What is required:
The records beneath should be printed exactly, and the pictures are to be left out.

-- Opening Marker --

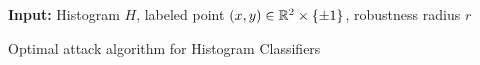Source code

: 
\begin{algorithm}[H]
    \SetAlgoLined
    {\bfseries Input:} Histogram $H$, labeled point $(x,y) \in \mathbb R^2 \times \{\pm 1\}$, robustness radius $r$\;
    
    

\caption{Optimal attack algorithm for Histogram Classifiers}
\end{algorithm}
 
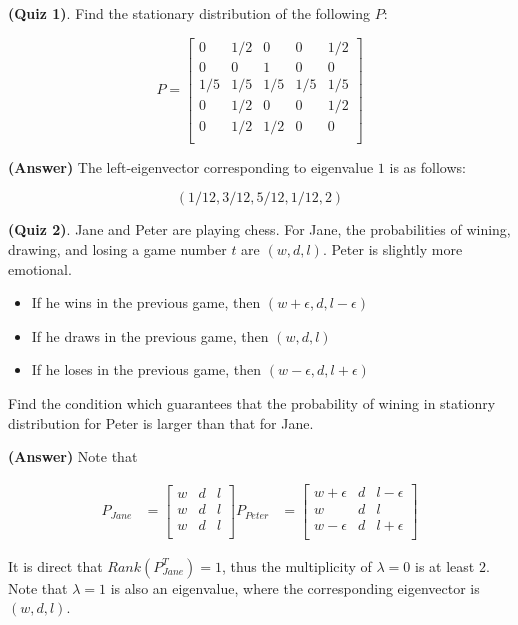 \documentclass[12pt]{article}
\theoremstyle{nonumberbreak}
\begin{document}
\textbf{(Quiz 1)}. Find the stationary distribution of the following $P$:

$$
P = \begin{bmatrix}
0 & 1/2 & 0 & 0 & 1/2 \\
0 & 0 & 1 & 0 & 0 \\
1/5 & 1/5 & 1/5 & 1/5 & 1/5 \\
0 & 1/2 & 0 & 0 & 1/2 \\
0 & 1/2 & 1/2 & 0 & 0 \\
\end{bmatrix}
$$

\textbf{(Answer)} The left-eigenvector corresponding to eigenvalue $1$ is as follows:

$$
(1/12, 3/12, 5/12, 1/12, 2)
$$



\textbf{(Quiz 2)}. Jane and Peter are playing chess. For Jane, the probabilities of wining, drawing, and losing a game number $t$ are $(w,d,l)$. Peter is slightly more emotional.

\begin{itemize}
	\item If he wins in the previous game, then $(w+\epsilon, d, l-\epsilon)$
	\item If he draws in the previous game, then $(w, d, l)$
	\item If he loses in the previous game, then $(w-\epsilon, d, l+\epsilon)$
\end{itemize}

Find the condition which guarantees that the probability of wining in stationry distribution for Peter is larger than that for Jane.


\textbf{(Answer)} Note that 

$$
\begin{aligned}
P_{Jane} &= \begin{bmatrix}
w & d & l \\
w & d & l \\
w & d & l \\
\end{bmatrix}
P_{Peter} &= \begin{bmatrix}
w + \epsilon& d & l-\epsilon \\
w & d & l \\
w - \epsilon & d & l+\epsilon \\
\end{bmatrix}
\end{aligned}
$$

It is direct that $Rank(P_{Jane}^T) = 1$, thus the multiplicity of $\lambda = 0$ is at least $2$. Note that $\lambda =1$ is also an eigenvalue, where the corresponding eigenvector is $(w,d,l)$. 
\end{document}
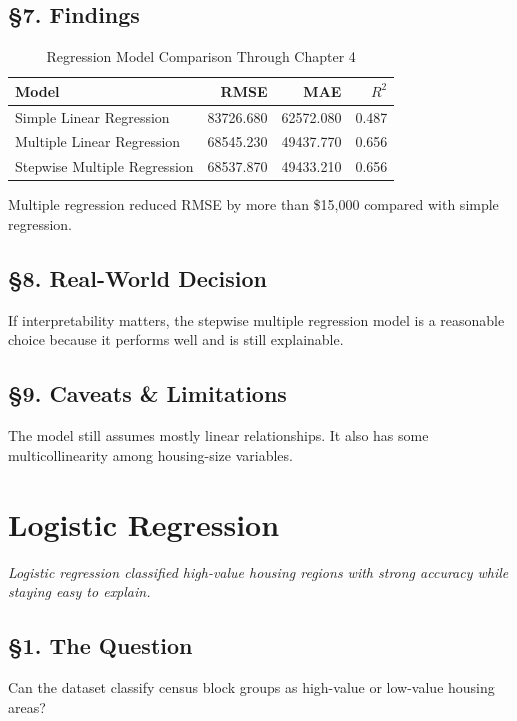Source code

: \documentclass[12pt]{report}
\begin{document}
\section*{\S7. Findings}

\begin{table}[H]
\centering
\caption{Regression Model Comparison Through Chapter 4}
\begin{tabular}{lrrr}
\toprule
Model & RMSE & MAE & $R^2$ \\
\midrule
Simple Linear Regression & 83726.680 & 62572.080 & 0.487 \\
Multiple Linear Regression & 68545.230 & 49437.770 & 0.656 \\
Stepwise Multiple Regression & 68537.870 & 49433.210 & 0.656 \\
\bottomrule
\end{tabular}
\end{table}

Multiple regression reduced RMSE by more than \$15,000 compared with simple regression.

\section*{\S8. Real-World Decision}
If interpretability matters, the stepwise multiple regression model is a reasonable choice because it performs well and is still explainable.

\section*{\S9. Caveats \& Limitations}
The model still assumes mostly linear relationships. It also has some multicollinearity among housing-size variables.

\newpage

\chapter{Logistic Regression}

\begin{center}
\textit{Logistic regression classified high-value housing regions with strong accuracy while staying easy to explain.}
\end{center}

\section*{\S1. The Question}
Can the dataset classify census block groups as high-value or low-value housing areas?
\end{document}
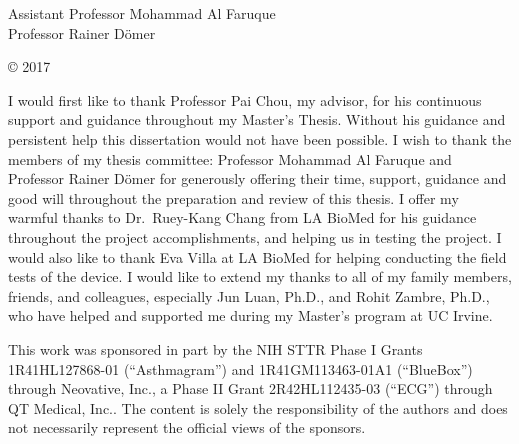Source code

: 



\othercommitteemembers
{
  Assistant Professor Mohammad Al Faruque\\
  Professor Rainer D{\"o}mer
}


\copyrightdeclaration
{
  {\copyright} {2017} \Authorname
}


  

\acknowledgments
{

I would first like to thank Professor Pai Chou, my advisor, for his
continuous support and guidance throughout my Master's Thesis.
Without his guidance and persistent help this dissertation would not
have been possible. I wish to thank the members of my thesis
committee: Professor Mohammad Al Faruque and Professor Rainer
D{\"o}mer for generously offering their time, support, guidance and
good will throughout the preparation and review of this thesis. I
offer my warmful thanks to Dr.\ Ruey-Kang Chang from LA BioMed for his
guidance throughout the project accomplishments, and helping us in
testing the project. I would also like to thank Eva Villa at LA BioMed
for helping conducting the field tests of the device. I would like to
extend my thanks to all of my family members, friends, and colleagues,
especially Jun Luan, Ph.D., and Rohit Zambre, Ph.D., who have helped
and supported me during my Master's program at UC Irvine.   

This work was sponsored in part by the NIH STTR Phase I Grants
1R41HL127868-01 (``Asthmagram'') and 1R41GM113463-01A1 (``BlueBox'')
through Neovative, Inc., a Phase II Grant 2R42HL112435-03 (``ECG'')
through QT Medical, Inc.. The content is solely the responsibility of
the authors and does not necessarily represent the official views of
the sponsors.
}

-- Closing Marker --

Problem solution:
Source code

: 
\begin{algorithm}[H]
    \SetAlgoLined
    {\bfseries Input:} Histogram $H$, labeled point $(x,y) \in \mathbb R^2 \times \{\pm 1\}$, robustness radius $r$\;
    
    

\caption{Optimal attack algorithm for Histogram Classifiers}
\end{algorithm}
 
 \documentclass[12pt]{article}
\theoremstyle{nonumberbreak}
\begin{document}
\textbf{(Quiz 1)}. Find the stationary distribution of the following $P$:

$$
P = \begin{bmatrix}
0 & 1/2 & 0 & 0 & 1/2 \\
0 & 0 & 1 & 0 & 0 \\
1/5 & 1/5 & 1/5 & 1/5 & 1/5 \\
0 & 1/2 & 0 & 0 & 1/2 \\
0 & 1/2 & 1/2 & 0 & 0 \\
\end{bmatrix}
$$

\textbf{(Answer)} The left-eigenvector corresponding to eigenvalue $1$ is as follows:

$$
(1/12, 3/12, 5/12, 1/12, 2)
$$



\textbf{(Quiz 2)}. Jane and Peter are playing chess. For Jane, the probabilities of wining, drawing, and losing a game number $t$ are $(w,d,l)$. Peter is slightly more emotional.

\begin{itemize}
	\item If he wins in the previous game, then $(w+\epsilon, d, l-\epsilon)$
	\item If he draws in the previous game, then $(w, d, l)$
	\item If he loses in the previous game, then $(w-\epsilon, d, l+\epsilon)$
\end{itemize}

Find the condition which guarantees that the probability of wining in stationry distribution for Peter is larger than that for Jane.


\textbf{(Answer)} Note that 

$$
\begin{aligned}
P_{Jane} &= \begin{bmatrix}
w & d & l \\
w & d & l \\
w & d & l \\
\end{bmatrix}
P_{Peter} &= \begin{bmatrix}
w + \epsilon& d & l-\epsilon \\
w & d & l \\
w - \epsilon & d & l+\epsilon \\
\end{bmatrix}
\end{aligned}
$$

It is direct that $Rank(P_{Jane}^T) = 1$, thus the multiplicity of $\lambda = 0$ is at least $2$. Note that $\lambda =1$ is also an eigenvalue, where the corresponding eigenvector is $(w,d,l)$. 
\end{document}
Source code

: \documentclass[12pt]{report}
\begin{document}
\section*{\S7. Findings}

\begin{table}[H]
\centering
\caption{Regression Model Comparison Through Chapter 4}
\begin{tabular}{lrrr}
\toprule
Model & RMSE & MAE & $R^2$ \\
\midrule
Simple Linear Regression & 83726.680 & 62572.080 & 0.487 \\
Multiple Linear Regression & 68545.230 & 49437.770 & 0.656 \\
Stepwise Multiple Regression & 68537.870 & 49433.210 & 0.656 \\
\bottomrule
\end{tabular}
\end{table}

Multiple regression reduced RMSE by more than \$15,000 compared with simple regression.

\section*{\S8. Real-World Decision}
If interpretability matters, the stepwise multiple regression model is a reasonable choice because it performs well and is still explainable.

\section*{\S9. Caveats \& Limitations}
The model still assumes mostly linear relationships. It also has some multicollinearity among housing-size variables.

\newpage

\chapter{Logistic Regression}

\begin{center}
\textit{Logistic regression classified high-value housing regions with strong accuracy while staying easy to explain.}
\end{center}

\section*{\S1. The Question}
Can the dataset classify census block groups as high-value or low-value housing areas?
\end{document}
Source code

: 



\othercommitteemembers
{
  Assistant Professor Mohammad Al Faruque\\
  Professor Rainer D{\"o}mer
}


\copyrightdeclaration
{
  {\copyright} {2017} \Authorname
}


  

\acknowledgments
{

I would first like to thank Professor Pai Chou, my advisor, for his
continuous support and guidance throughout my Master's Thesis.
Without his guidance and persistent help this dissertation would not
have been possible. I wish to thank the members of my thesis
committee: Professor Mohammad Al Faruque and Professor Rainer
D{\"o}mer for generously offering their time, support, guidance and
good will throughout the preparation and review of this thesis. I
offer my warmful thanks to Dr.\ Ruey-Kang Chang from LA BioMed for his
guidance throughout the project accomplishments, and helping us in
testing the project. I would also like to thank Eva Villa at LA BioMed
for helping conducting the field tests of the device. I would like to
extend my thanks to all of my family members, friends, and colleagues,
especially Jun Luan, Ph.D., and Rohit Zambre, Ph.D., who have helped
and supported me during my Master's program at UC Irvine.   

This work was sponsored in part by the NIH STTR Phase I Grants
1R41HL127868-01 (``Asthmagram'') and 1R41GM113463-01A1 (``BlueBox'')
through Neovative, Inc., a Phase II Grant 2R42HL112435-03 (``ECG'')
through QT Medical, Inc.. The content is solely the responsibility of
the authors and does not necessarily represent the official views of
the sponsors.
}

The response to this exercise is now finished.